Liponsos Surabaya yang terletak di Keputih sejatinya hanya mampu menampung 400 orang. Namun pada kenyataannya diisi oleh 1300 lebih penghuni. Belum lagi untuk gepeng yang masih berkeliaran dan belum terjaring razia. Pemerintah melalui Dinas Sosial pun juga telah melakukan razia di perempatan jalan maupun di sekitar Traffic light. Semua tindak pengendalian telah dilakukan pihak terkait untuk menekan bertambahnya gepeng yang berkeliaran.namun, tetap saja para gepang sulit untuk dikontrol dan diberdayakan.
Salah satu solusi yang bisa dicoba adalah dengan menampung gepeng di RT/RW di Surabaya yang masih memiliki tempat yang bisa ditinggali. Biasanya daerah yang seperti itu diberi tanda “di bawah pengawasan RT xx” dan “Selain Penghuni dilarang masuk”. Menurut seorang ketua RT yang telah penulis wawancarai, para gepeng memang telah lama berkeliaran di tempat-tempat umum dan meresahkan warga. Sehingga ia berinisiatif untuk membantu gepeng dengan menawarkan tempat tinggal namun dengan beberapa syarat. Diantaranya adalah tidak boleh membuat keributan dan menjaga kebersihan tempat yang dipinjamkan. Selain itu, jika ada gepeng yang telah memiliki anak yang telah memasuki usia kerja maka diusahakan untuk tidak menetap disana lagi untuk memicu kamajuan dari gepeng.
Dan yang penulis tekankan adalah perbedaan antara pendatang dan penduduk yang bisa dijadikan simbiosis yang menguntungkan satu sama lain. Gepeng sejatinya merupakan penduduk pendatang dari desa yang memiliki karakteristik gemainschaft yang menjunjung tinggi kekeluargaan. Sedangkan penduduk yang telah menetap di kota adalah masyarakat yang bertipe gesselschaft yang individualis. Kedua karakteristik tersebut membuka kesempatan untuk saling mengisi satu sama lain. Kedua belah pihak mendapatkan keuntungan tersendiri dimana gepeng tadi yang memiliki nilai kekeluargaan  tinggi sehingga menjunjung tinggi nilai tolong menolong dan lebih peka terhadap lingkungan bisa diandalkan dalam pengamanan dan penertiban di daerah yang mereka tempati. Hal ini sangat besar manfaatnya bagi penduduk yang telah lama menetap dimana mereka notabene merupakan masyarakat yang “jarang pulang”, bahkan jika kita dating siang hari ke kediaman mereka, yang akan kita temui hanyalah pembantu mereka. Seperti itulah perbedaan yang bisa dijadikan simbiosis antara penduduk pendatang (gepeng) dengan penduduk asli.

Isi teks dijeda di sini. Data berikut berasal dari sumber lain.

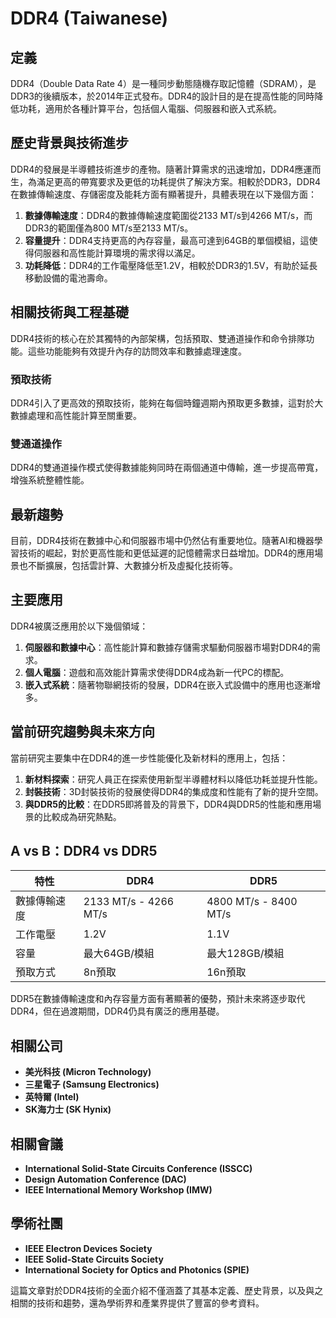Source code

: # DDR4 (Taiwanese)

## 定義
DDR4（Double Data Rate 4）是一種同步動態隨機存取記憶體（SDRAM），是DDR3的後續版本，於2014年正式發布。DDR4的設計目的是在提高性能的同時降低功耗，適用於各種計算平台，包括個人電腦、伺服器和嵌入式系統。

## 歷史背景與技術進步
DDR4的發展是半導體技術進步的產物。隨著計算需求的迅速增加，DDR4應運而生，為滿足更高的帶寬要求及更低的功耗提供了解決方案。相較於DDR3，DDR4在數據傳輸速度、存儲密度及能耗方面有顯著提升，具體表現在以下幾個方面：

1. **數據傳輸速度**：DDR4的數據傳輸速度範圍從2133 MT/s到4266 MT/s，而DDR3的範圍僅為800 MT/s至2133 MT/s。
2. **容量提升**：DDR4支持更高的內存容量，最高可達到64GB的單個模組，這使得伺服器和高性能計算環境的需求得以滿足。
3. **功耗降低**：DDR4的工作電壓降低至1.2V，相較於DDR3的1.5V，有助於延長移動設備的電池壽命。

## 相關技術與工程基礎
DDR4技術的核心在於其獨特的內部架構，包括預取、雙通道操作和命令排隊功能。這些功能能夠有效提升內存的訪問效率和數據處理速度。

### 預取技術
DDR4引入了更高效的預取技術，能夠在每個時鐘週期內預取更多數據，這對於大數據處理和高性能計算至關重要。

### 雙通道操作
DDR4的雙通道操作模式使得數據能夠同時在兩個通道中傳輸，進一步提高帶寬，增強系統整體性能。

## 最新趨勢
目前，DDR4技術在數據中心和伺服器市場中仍然佔有重要地位。隨著AI和機器學習技術的崛起，對於更高性能和更低延遲的記憶體需求日益增加。DDR4的應用場景也不斷擴展，包括雲計算、大數據分析及虛擬化技術等。

## 主要應用
DDR4被廣泛應用於以下幾個領域：

1. **伺服器和數據中心**：高性能計算和數據存儲需求驅動伺服器市場對DDR4的需求。
2. **個人電腦**：遊戲和高效能計算需求使得DDR4成為新一代PC的標配。
3. **嵌入式系統**：隨著物聯網技術的發展，DDR4在嵌入式設備中的應用也逐漸增多。

## 當前研究趨勢與未來方向
當前研究主要集中在DDR4的進一步性能優化及新材料的應用上，包括：

1. **新材料探索**：研究人員正在探索使用新型半導體材料以降低功耗並提升性能。
2. **封裝技術**：3D封裝技術的發展使得DDR4的集成度和性能有了新的提升空間。
3. **與DDR5的比較**：在DDR5即將普及的背景下，DDR4與DDR5的性能和應用場景的比較成為研究熱點。

## A vs B：DDR4 vs DDR5
| 特性          | DDR4                    | DDR5                    |
|---------------|-------------------------|-------------------------|
| 數據傳輸速度  | 2133 MT/s - 4266 MT/s   | 4800 MT/s - 8400 MT/s   |
| 工作電壓      | 1.2V                    | 1.1V                    |
| 容量          | 最大64GB/模組          | 最大128GB/模組         |
| 預取方式      | 8n預取                  | 16n預取                 |

DDR5在數據傳輸速度和內存容量方面有著顯著的優勢，預計未來將逐步取代DDR4，但在過渡期間，DDR4仍具有廣泛的應用基礎。

## 相關公司
- **美光科技 (Micron Technology)**
- **三星電子 (Samsung Electronics)**
- **英特爾 (Intel)**
- **SK海力士 (SK Hynix)**

## 相關會議
- **International Solid-State Circuits Conference (ISSCC)**
- **Design Automation Conference (DAC)**
- **IEEE International Memory Workshop (IMW)**

## 學術社團
- **IEEE Electron Devices Society**
- **IEEE Solid-State Circuits Society**
- **International Society for Optics and Photonics (SPIE)**

這篇文章對於DDR4技術的全面介紹不僅涵蓋了其基本定義、歷史背景，以及與之相關的技術和趨勢，還為學術界和產業界提供了豐富的參考資料。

Sesuai dengan apa yang dilakuakan ketua RT yang telah penulis wawancarai. Para pendatang yang sesungguhnya tidak diperbolehkan menetap di daerah itu akhirnya dikumpulkan oleh ketua RT dan dipinjamkan tempat untuk bermukim dengan persyaratan yang telah ditentukan sebelumnya. Semua mekanisme yang dijalani mungkin memang manyalahi aturan dari pemerintah kota. Namun simbiosis ini sangat membantu kedua belah pihak dan merupakan karunia tersediri.
Disanalah terletak otoritas ketua RT atau ketua RW untuk berani melakukan teerobosan. Karena sesungguhnya jika menunggu walikota turun tangan tidak akan menyelesaikan banyaknya permasalahanyang ada. Hal inilah yang menjadi bukti adanya peran otoritas terkecil sekalipun dalam realita kehhidupan kota.
Oleh karena itu, penulis mengajak kepada pembaca untuk senantiasa memperhatikan nasib masyarakat di sekitar kita yang notabene tak berbeda dari kita. Sehingga tercipta kehidupan yang harmoni dan berkelanjutan. Serta berani mengambil keputusan untuk melakukan perubahan, karena sesungguhnya perubahan itu bisa diawali dari hal-hal kecil. Khoirunnas yan faunnas.